XML Parser choice (was Re: [ENH] ??? MD5 in Squeak.)

Wed Nov 28 23:43:00 UTC 2001

"Duane Maxwell" <dmaxwell at san.rr.com> wrote:
	The exobox parser is a complete well-formedness, non-validating parser minus
	Unicode support - every obscure little syntax weirdness is handled, even if
	the result is eventually dropped on the floor.

Having written a couple of well-formedness parsers (including one with
Unicode support), let me plead with the Squeak community *not* to accept
a non-validating XML parser.

If you DON'T validate, it is DEAD EASY.  There really isn't a lot to do.
My SAX-style non-validating parser in C literally spends more time in
the read() system call than everywhere else put together.  When an XML
parser runs about as fast as wc(1), you know that XML parsing can't be
hard.  (And yes, every single quirk I know of is handled.)
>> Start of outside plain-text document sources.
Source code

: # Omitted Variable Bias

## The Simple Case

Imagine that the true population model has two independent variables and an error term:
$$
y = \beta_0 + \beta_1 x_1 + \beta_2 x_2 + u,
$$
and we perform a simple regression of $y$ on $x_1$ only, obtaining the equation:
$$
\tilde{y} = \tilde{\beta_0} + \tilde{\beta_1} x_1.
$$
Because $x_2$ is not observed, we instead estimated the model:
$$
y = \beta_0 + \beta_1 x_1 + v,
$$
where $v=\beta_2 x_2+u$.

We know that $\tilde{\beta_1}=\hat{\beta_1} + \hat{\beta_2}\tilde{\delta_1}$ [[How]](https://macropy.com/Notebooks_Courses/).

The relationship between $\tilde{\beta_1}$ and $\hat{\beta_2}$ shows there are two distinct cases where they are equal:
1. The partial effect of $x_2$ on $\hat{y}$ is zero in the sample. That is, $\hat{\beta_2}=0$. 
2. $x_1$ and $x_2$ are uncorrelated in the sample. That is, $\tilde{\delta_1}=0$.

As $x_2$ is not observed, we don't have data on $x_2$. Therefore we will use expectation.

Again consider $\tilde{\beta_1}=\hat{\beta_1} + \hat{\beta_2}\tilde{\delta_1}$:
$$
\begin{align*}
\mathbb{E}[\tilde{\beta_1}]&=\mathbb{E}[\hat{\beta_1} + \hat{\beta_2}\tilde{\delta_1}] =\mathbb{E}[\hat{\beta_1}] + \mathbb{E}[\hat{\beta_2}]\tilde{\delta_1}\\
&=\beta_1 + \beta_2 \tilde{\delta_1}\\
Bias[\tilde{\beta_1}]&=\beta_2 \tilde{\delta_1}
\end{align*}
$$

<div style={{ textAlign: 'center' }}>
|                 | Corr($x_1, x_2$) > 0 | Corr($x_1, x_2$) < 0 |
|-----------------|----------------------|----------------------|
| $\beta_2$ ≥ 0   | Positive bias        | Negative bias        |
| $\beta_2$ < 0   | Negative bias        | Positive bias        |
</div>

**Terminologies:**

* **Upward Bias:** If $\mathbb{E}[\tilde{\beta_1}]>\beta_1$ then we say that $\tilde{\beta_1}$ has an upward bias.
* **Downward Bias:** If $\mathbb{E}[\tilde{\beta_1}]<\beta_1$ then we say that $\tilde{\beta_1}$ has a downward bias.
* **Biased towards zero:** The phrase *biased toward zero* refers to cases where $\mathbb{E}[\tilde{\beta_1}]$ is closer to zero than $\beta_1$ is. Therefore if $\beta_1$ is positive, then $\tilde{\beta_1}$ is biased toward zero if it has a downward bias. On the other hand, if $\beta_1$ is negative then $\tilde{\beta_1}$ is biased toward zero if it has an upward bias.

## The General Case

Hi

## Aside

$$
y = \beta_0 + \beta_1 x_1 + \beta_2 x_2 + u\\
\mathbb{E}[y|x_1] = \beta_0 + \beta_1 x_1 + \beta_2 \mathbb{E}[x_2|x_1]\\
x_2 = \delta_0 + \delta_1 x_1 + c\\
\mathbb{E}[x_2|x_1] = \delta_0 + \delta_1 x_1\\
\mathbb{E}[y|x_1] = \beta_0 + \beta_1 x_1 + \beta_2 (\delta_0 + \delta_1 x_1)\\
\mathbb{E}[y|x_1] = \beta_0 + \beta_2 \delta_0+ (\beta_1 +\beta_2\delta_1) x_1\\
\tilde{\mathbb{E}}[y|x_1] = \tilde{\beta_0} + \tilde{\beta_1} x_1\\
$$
There are actually three useful "grades" of parser, only two of which are
covered by the XML 1.0 specification:
    - well-formedness checking (basically, do the brackets balance?)

    - semi-validation: resolve entity references, fill in #DEFAULT and
      #FIXED attribute values, know when an element allows #PCDATA content
      and when it doesn't, so that element-content white-space can be
      reliably discriminated from text in mixed content.

    - full validation: check that the document conforms to the DTD.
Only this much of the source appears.